四国で出会った蕎麦屋は「おお西」の弟子
お遍路の道は蕎麦屋への道につながっていた
その蕎麦屋は「まちだ」といい、信州上田の「おお西」に修業に入った亭主が開いた店だった。が、この時は鈴木さん自身、自分がまさか蕎麦屋になるとは考えもしなかった。
「そのころ友人が古民家を買い、脱サラして農業に入りましたた。彼に招かれて、手伝いをして畦道で乾杯したんですが、このビールが体中に染み渡ったんです。真底、美味いと思いました」(鈴木さん)。

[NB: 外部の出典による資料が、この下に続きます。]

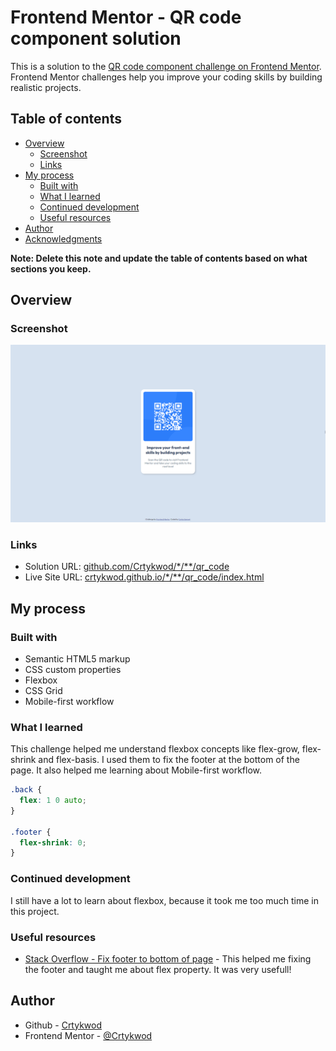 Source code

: # Frontend Mentor - QR code component solution

This is a solution to the [QR code component challenge on Frontend Mentor](https://www.frontendmentor.io/challenges/qr-code-component-iux_sIO_H). Frontend Mentor challenges help you improve your coding skills by building realistic projects. 

## Table of contents

- [Overview](#overview)
  - [Screenshot](#screenshot)
  - [Links](#links)
- [My process](#my-process)
  - [Built with](#built-with)
  - [What I learned](#what-i-learned)
  - [Continued development](#continued-development)
  - [Useful resources](#useful-resources)
- [Author](#author)
- [Acknowledgments](#acknowledgments)

**Note: Delete this note and update the table of contents based on what sections you keep.**

## Overview

### Screenshot

![Screenshot](./images/screenshot.png)

### Links

- Solution URL: [github.com/Crtykwod/*/**/qr_code](https://github.com/Crtykwod/Frontend-Mentor/tree/main/d001/qr_code)
- Live Site URL: [crtykwod.github.io/*/**/qr_code/index.html](https://crtykwod.github.io/Frontend-Mentor/d001/qr_code/index.html)

## My process

### Built with

- Semantic HTML5 markup
- CSS custom properties
- Flexbox
- CSS Grid
- Mobile-first workflow

### What I learned

This challenge helped me understand flexbox concepts like flex-grow, flex-shrink and flex-basis. I used them to fix the footer at the bottom of the page.
It also helped me learning about Mobile-first workflow.

```css
.back {
  flex: 1 0 auto;
}

.footer {
  flex-shrink: 0;
}

```

### Continued development

I still have a lot to learn about flexbox, because it took me too much time in this project.

### Useful resources

- [Stack Overflow - Fix footer to bottom of page](https://stackoverflow.com/questions/18915550/fix-footer-to-bottom-of-page) - This helped me fixing the footer and taught me about flex property. It was very usefull!

## Author

- Github - [Crtykwod](https://github.com/Crtykwod)
- Frontend Mentor - [@Crtykwod](https://www.frontendmentor.io/profile/Crtykwod)
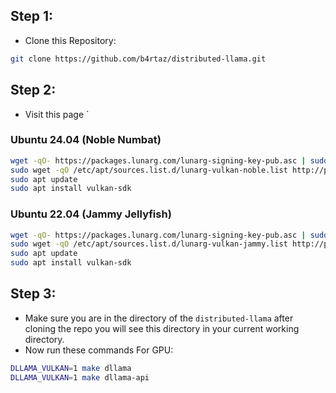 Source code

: ## Step 1: 
- Clone this Repository:
```bash
git clone https://github.com/b4rtaz/distributed-llama.git
```
## Step 2:
- Visit this page `
### Ubuntu 24.04 (Noble Numbat)
```bash
wget -qO- https://packages.lunarg.com/lunarg-signing-key-pub.asc | sudo tee /etc/apt/trusted.gpg.d/lunarg.asc
sudo wget -qO /etc/apt/sources.list.d/lunarg-vulkan-noble.list http://packages.lunarg.com/vulkan/lunarg-vulkan-noble.list
sudo apt update
sudo apt install vulkan-sdk
```
### Ubuntu 22.04 (Jammy Jellyfish)
```bash
wget -qO- https://packages.lunarg.com/lunarg-signing-key-pub.asc | sudo tee /etc/apt/trusted.gpg.d/lunarg.asc
sudo wget -qO /etc/apt/sources.list.d/lunarg-vulkan-jammy.list http://packages.lunarg.com/vulkan/lunarg-vulkan-jammy.list
sudo apt update
sudo apt install vulkan-sdk
```

## Step 3: 
- Make sure you are in the directory of the `distributed-llama` after cloning the repo you will see this directory in your current working directory. 
- Now run these commands For GPU: 
```bash
DLLAMA_VULKAN=1 make dllama
DLLAMA_VULKAN=1 make dllama-api
```
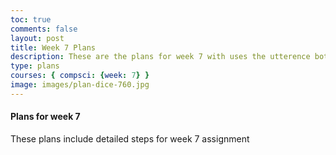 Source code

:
 ```yaml
---
toc: true
comments: false
layout: post
title: Week 7 Plans
description: These are the plans for week 7 with uses the utterence bot
type: plans
courses: { compsci: {week: 7} }
image: images/plan-dice-760.jpg
---
```



#### Plans for week 7
These plans include detailed steps for week 7 assignment



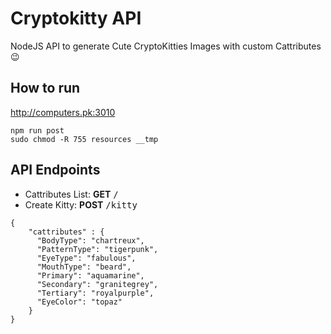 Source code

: # Cryptokitty API
NodeJS API to generate Cute CryptoKitties Images with custom Cattributes 😉

How to run
-----------
<a href="http://computers.pk:3010">http://computers.pk:3010</a>

```shell
npm run post
sudo chmod -R 755 resources __tmp
```
API Endpoints
-----------
- Cattributes List:     <b>GET</b> <tt>/</tt>
- Create Kitty:         <b>POST</b> <tt>/kitty</tt>
```
{
    "cattributes" : {
      "BodyType": "chartreux",
      "PatternType": "tigerpunk",
      "EyeType": "fabulous",
      "MouthType": "beard",
      "Primary": "aquamarine",
      "Secondary": "granitegrey",
      "Tertiary": "royalpurple",
      "EyeColor": "topaz"
    }
}
```
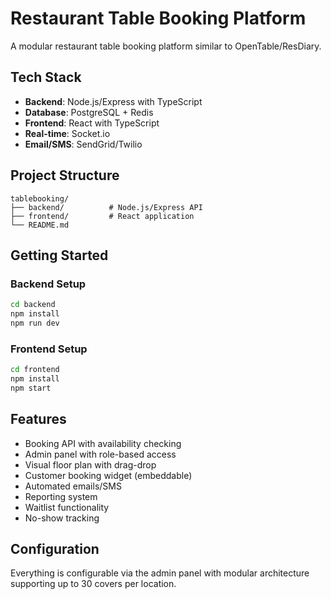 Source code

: # Restaurant Table Booking Platform

A modular restaurant table booking platform similar to OpenTable/ResDiary.

## Tech Stack
- **Backend**: Node.js/Express with TypeScript
- **Database**: PostgreSQL + Redis
- **Frontend**: React with TypeScript
- **Real-time**: Socket.io
- **Email/SMS**: SendGrid/Twilio

## Project Structure
```
tablebooking/
├── backend/          # Node.js/Express API
├── frontend/         # React application
└── README.md
```

## Getting Started

### Backend Setup
```bash
cd backend
npm install
npm run dev
```

### Frontend Setup
```bash
cd frontend
npm install
npm start
```

## Features
- Booking API with availability checking
- Admin panel with role-based access
- Visual floor plan with drag-drop
- Customer booking widget (embeddable)
- Automated emails/SMS
- Reporting system
- Waitlist functionality
- No-show tracking

## Configuration
Everything is configurable via the admin panel with modular architecture supporting up to 30 covers per location.
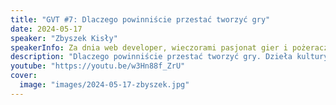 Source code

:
 ```yaml
---
title: "GVT #7: Dlaczego powinniście przestać tworzyć gry"
date: 2024-05-17
speaker: "Zbyszek Kisły"
speakerInfo: Za dnia web developer, wieczorami pasjonat gier i pożeracz kultury. Od 9 dekady organizuje masę wydarzeń począwszy od planszówek dla expatów, przez pub quizy, turnieje planszowe, wieczory z zagadkami, a na gamejamach kończąc. Jeszcze dłużej utrzymuje że zna się na grach i jest na tyle przekonujący, że sporo osób mu uwierzyło. Na wolności można go spotkać na grupach tematycznych, gdzie wypowiada się na tematy na które nie powinien.
description: "Dlaczego powinniście przestać tworzyć gry. Dzieła kultury to dość szerokie pojęcie ale ma kilka punktów wspólnych. Podczas prezentacji prześliźniemy się przez przekrój (pop)kultury, na końcu dopiero docierając do gier planszowych (ale nie tylko) aby dowiedzieć się czemu nie warto robić gier."
youtube: "https://youtu.be/w3Hn88f_ZrU"
cover:
  image: "images/2024-05-17-zbyszek.jpg"
---
```


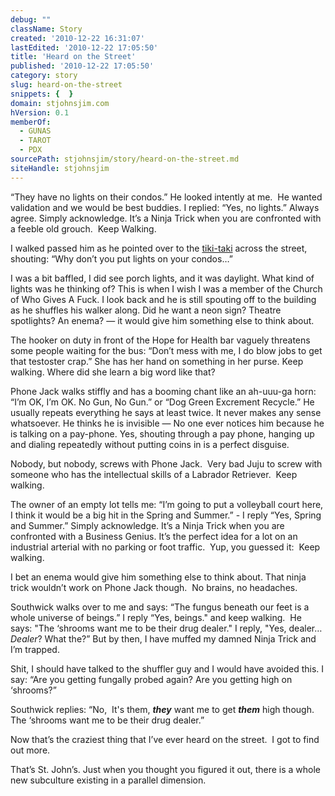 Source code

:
 ```yaml
---
debug: ""
className: Story
created: '2010-12-22 16:31:07'
lastEdited: '2010-12-22 17:05:50'
title: 'Heard on the Street'
published: '2010-12-22 17:05:50'
category: story
slug: heard-on-the-street
snippets: {  }
domain: stjohnsjim.com
hVersion: 0.1
memberOf:
  - GUNAS
  - TAROT
  - PDX
sourcePath: stjohnsjim/story/heard-on-the-street.md
siteHandle: stjohnsjim
---
```

&ldquo;They have no lights on their condos.&rdquo; He looked intently at me. &nbsp;He wanted validation and we would be best buddies. I replied: &ldquo;Yes, no lights.&rdquo; Always agree. Simply acknowledge. It&rsquo;s a Ninja Trick when you are confronted with a feeble old grouch. &nbsp;Keep Walking.

I walked passed him as he pointed over to the [tiki-taki][0] across the street, shouting: &ldquo;Why don&rsquo;t you put lights on your condos&hellip;&rdquo;

I was a bit baffled, I did see porch lights, and it was daylight. What kind of lights was he thinking of? This is when I wish I was a member of the Church of Who Gives A Fuck. I look back and he is still spouting off to the building as he shuffles his walker along. Did he want a neon sign? Theatre spotlights? An enema? &mdash; it would give him something else to think about.

The hooker on duty in front of the Hope for Health bar vaguely threatens some people waiting for the bus: &ldquo;Don&rsquo;t mess with me, I do blow jobs to get that testoster crap.&rdquo; She has her hand on something in her purse. Keep walking. Where did she learn a big word like that?

Phone Jack walks stiffly and has a booming chant like an ah-uuu-ga horn: &ldquo;I&rsquo;m OK, I&rsquo;m OK. No Gun, No Gun.&rdquo; or &ldquo;Dog Green Excrement Recycle.&rdquo; He usually repeats everything he says at least twice. It never makes any sense whatsoever. He thinks he is invisible &mdash; No one ever notices him because he is talking on a pay-phone. Yes, shouting through a pay phone, hanging up and dialing repeatedly without putting coins in is a perfect disguise.

Nobody, but nobody, screws with Phone Jack. &nbsp;Very bad Juju to screw with someone who has the intellectual skills of a Labrador Retriever. &nbsp;Keep walking.

The owner of an empty lot tells me: &ldquo;I&rsquo;m going to put a volleyball court here, I think it would be a big hit in the Spring and Summer.&rdquo; - I reply &ldquo;Yes, Spring and Summer.&rdquo; Simply acknowledge. It&rsquo;s a Ninja Trick when you are confronted with a Business Genius. It&rsquo;s the perfect idea for a lot on an industrial arterial with no parking or foot traffic. &nbsp;Yup, you guessed it: &nbsp;Keep walking.

I bet an enema would give him something else to think about. That ninja trick wouldn&rsquo;t work on Phone Jack though. &nbsp;No brains, no headaches.

Southwick walks over to me and says: &ldquo;The fungus beneath our feet is a whole universe of beings.&rdquo; I reply &ldquo;Yes, beings.&quot; and keep walking. &nbsp;He says: &quot;The &lsquo;shrooms want me to be their drug dealer.&quot; I reply, &quot;Yes, dealer&hellip; _Dealer_? What the?&rdquo; But by then, I have muffed my damned Ninja Trick and I&rsquo;m trapped.

Shit, I should have talked to the shuffler guy and I would have avoided this. I say: &ldquo;Are you getting fungally probed again? Are you getting high on &lsquo;shrooms?&rdquo;

Southwick replies: &ldquo;No, &nbsp;It's them, _**they**_ want me to get _**them**_ high though. The &lsquo;shrooms want me to be their drug dealer.&rdquo;

Now that&rsquo;s the craziest thing that I&rsquo;ve ever heard on the street. &nbsp;I got to find out more.

That&rsquo;s St. John&rsquo;s. Just when you thought you figured it out, there is a whole new subculture existing in a parallel dimension.&nbsp;

[0]: http://people.wku.edu/charles.smith/MALVINA/mr094.htm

この時、“古民家、人間らしい生活、蕎麦屋”と鈴木さんの脳裏に3つのワードが重なった。
「人間は土を踏みしめて、労働して、その対価を得るような生活をしなくては……」と思ったそうだ。迷う自分のことを聞き、理屈ではなくその生き様で何かを語ってくれた友人に感謝した。
「そうだ、おお西に行こう」――。全く蕎麦など打ったことのない鈴木さんがそう思った。紛れもなく、四国お偏の旅は彼を誘う蕎麦屋道だった。四国の第八十八箇所最終札所を終えた先に、道はまだ続いていたのだ。
こうして鈴木さんは信州上田の「おお西」に向かった。
蕎麦屋を開く人は多かれ少なかれ、変わったところがある。鈴木さんを受け入れた「おお西」店主もそんなところがあるようだ。彼は脱サラで屋台の蕎麦屋を始め、次いで東京は世田谷で店を開いた。
傍から見ても店は順調で客も集まってきていた。が、彼は突然信州に移店してしまい、そこでも瞬く間に名を上げた。“眠れるそばの本場”の活性化が目的だったというから、普通の人とは発想が違う。
その店主に鈴木さんは文をしたためた。